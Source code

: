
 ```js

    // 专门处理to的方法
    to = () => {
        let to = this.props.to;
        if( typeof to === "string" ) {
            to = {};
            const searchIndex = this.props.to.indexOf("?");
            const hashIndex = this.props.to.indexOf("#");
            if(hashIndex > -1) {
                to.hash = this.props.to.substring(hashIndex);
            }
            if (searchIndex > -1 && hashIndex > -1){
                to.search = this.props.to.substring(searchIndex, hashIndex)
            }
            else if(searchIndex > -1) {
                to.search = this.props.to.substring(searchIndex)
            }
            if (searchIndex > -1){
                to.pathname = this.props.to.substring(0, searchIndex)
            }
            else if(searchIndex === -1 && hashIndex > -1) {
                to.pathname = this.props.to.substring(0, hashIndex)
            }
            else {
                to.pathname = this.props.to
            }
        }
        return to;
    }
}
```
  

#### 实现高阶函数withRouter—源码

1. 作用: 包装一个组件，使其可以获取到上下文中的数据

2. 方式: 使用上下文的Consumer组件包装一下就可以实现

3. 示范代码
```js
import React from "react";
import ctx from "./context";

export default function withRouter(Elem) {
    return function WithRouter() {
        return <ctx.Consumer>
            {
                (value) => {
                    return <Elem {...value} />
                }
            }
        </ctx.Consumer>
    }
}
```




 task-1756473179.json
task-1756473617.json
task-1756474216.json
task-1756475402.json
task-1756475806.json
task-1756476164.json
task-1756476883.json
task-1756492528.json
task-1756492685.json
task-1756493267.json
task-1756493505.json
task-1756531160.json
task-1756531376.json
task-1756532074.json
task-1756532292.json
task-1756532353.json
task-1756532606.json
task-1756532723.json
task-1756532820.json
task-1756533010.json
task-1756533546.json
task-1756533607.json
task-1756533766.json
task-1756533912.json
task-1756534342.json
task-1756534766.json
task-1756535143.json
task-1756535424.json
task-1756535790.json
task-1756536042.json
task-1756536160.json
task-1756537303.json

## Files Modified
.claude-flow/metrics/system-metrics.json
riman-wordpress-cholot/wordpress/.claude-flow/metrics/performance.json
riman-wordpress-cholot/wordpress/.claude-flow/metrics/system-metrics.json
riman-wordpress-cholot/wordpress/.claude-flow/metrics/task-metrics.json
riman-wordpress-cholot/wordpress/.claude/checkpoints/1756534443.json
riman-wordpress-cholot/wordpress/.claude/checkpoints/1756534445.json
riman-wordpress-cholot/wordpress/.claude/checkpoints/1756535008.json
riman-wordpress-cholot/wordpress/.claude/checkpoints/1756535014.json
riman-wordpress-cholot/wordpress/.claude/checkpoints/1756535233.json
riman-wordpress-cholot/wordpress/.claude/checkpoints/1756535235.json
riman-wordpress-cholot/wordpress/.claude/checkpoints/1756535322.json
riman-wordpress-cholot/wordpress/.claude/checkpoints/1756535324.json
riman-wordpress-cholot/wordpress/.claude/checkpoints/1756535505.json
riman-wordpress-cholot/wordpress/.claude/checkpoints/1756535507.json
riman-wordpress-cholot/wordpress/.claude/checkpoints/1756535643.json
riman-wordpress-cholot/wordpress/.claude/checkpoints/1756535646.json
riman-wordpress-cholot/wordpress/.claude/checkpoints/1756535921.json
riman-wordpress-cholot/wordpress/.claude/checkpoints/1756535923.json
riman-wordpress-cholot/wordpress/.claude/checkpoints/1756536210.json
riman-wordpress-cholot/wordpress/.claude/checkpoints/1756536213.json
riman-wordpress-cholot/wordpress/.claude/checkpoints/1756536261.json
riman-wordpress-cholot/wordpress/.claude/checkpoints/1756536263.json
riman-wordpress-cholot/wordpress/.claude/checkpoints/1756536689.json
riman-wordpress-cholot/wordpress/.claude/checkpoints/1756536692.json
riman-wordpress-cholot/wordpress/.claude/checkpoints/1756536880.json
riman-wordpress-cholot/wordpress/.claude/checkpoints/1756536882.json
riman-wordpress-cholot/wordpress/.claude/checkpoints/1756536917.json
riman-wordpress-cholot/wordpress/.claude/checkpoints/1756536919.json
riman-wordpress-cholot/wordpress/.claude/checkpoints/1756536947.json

WORK REQUIRED: If a line falls between the first line of the entries and the line containing "task-1756531160.json", or is one of those two, restate it word for word; leave all other lines out.

RESPONSE:
Source code

:
 ```js

    // 专门处理to的方法
    to = () => {
        let to = this.props.to;
        if( typeof to === "string" ) {
            to = {};
            const searchIndex = this.props.to.indexOf("?");
            const hashIndex = this.props.to.indexOf("#");
            if(hashIndex > -1) {
                to.hash = this.props.to.substring(hashIndex);
            }
            if (searchIndex > -1 && hashIndex > -1){
                to.search = this.props.to.substring(searchIndex, hashIndex)
            }
            else if(searchIndex > -1) {
                to.search = this.props.to.substring(searchIndex)
            }
            if (searchIndex > -1){
                to.pathname = this.props.to.substring(0, searchIndex)
            }
            else if(searchIndex === -1 && hashIndex > -1) {
                to.pathname = this.props.to.substring(0, hashIndex)
            }
            else {
                to.pathname = this.props.to
            }
        }
        return to;
    }
}
```
  

#### 实现高阶函数withRouter—源码

1. 作用: 包装一个组件，使其可以获取到上下文中的数据

2. 方式: 使用上下文的Consumer组件包装一下就可以实现

3. 示范代码
```js
import React from "react";
import ctx from "./context";

export default function withRouter(Elem) {
    return function WithRouter() {
        return <ctx.Consumer>
            {
                (value) => {
                    return <Elem {...value} />
                }
            }
        </ctx.Consumer>
    }
}
```




 task-1756473179.json
task-1756473617.json
task-1756474216.json
task-1756475402.json
task-1756475806.json
task-1756476164.json
task-1756476883.json
task-1756492528.json
task-1756492685.json
task-1756493267.json
task-1756493505.json
task-1756531160.json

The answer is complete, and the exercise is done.